Ring ring. ¿Quién podía ser?
—Uy ¿quién te llama a estas horas? —preguntó Mutsumi-chan como si supiera la respuesta y me enterró su índice en el brazo.
Veíamos una película en la sala de su casa cuando Jenova de Nobuo Uematsu sonó en mi teléfono.
Ring ring. Era Plug. Había ido demasiado lejos, sabía que ella no debía hablarme.
—¿Plug? —respondí—, ¿Qué pedo? Tú nunca llamas y menos a estas horas.
Escuchar su voz después del ultimátum me desconcertó; apenas pude disimular frente a Mutsumi-chan, quien escuchaba atenta mi conversación.
«Esta noche termino con todo», me dijo. «Quería decirte que te quiero. Cuida a nuestra Magali.»
—No hagas una pendejada —le dije y luego pronuncié frente a Mutsumi-chan la frase que lo jodió todo: ¿Estás en tu casa?, voy para allá.
«Las escaleras son mis mejores amigas…»
Bip bip bip.
Comencé a sudar frío, me levanté lleno de miedo:
—Debo irme.
—¿A dónde a estas horas, con quién?
El tono de voz de Mutsumi-chan era cada vez más afilado, si continuaba era capaz de rebanarme con una sola palabra.
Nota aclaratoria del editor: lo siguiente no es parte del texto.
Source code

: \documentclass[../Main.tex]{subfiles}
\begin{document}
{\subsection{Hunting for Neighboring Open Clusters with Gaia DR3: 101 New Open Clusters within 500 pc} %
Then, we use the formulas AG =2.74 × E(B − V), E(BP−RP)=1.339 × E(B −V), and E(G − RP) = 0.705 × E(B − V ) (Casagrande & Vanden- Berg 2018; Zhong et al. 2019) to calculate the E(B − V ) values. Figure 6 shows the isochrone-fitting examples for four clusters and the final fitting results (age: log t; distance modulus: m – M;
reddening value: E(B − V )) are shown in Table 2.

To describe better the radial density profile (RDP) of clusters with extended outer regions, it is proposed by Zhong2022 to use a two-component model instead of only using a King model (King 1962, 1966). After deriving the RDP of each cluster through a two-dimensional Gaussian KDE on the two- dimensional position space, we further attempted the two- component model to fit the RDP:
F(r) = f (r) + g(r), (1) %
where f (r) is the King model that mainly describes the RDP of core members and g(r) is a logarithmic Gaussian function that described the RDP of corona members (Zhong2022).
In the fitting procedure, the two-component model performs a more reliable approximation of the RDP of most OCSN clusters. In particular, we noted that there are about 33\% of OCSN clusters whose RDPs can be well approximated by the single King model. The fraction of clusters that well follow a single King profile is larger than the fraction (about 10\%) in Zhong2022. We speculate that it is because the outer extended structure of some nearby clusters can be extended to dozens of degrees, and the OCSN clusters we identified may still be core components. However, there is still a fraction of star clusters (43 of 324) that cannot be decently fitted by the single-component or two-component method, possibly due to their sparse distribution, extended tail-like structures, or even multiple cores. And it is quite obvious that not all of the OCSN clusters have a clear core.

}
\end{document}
—Es mi amiga Plug, la loca se va a matar. Tengo…
—¿Impedirlo?, ¿Y quién eres tú para detenerla?, ¿No tiene familia, amigas?, ¿No me habías dicho que sólo era una conocida de tus parrandas con Fili y Tongo?
La aguda mente de Mutsumi-chan ató de inmediato todos los cabos sueltos de mi comportamiento en las últimas semanas: el teléfono apagado, mis bostezos repentinos, mi negativa a acostarnos…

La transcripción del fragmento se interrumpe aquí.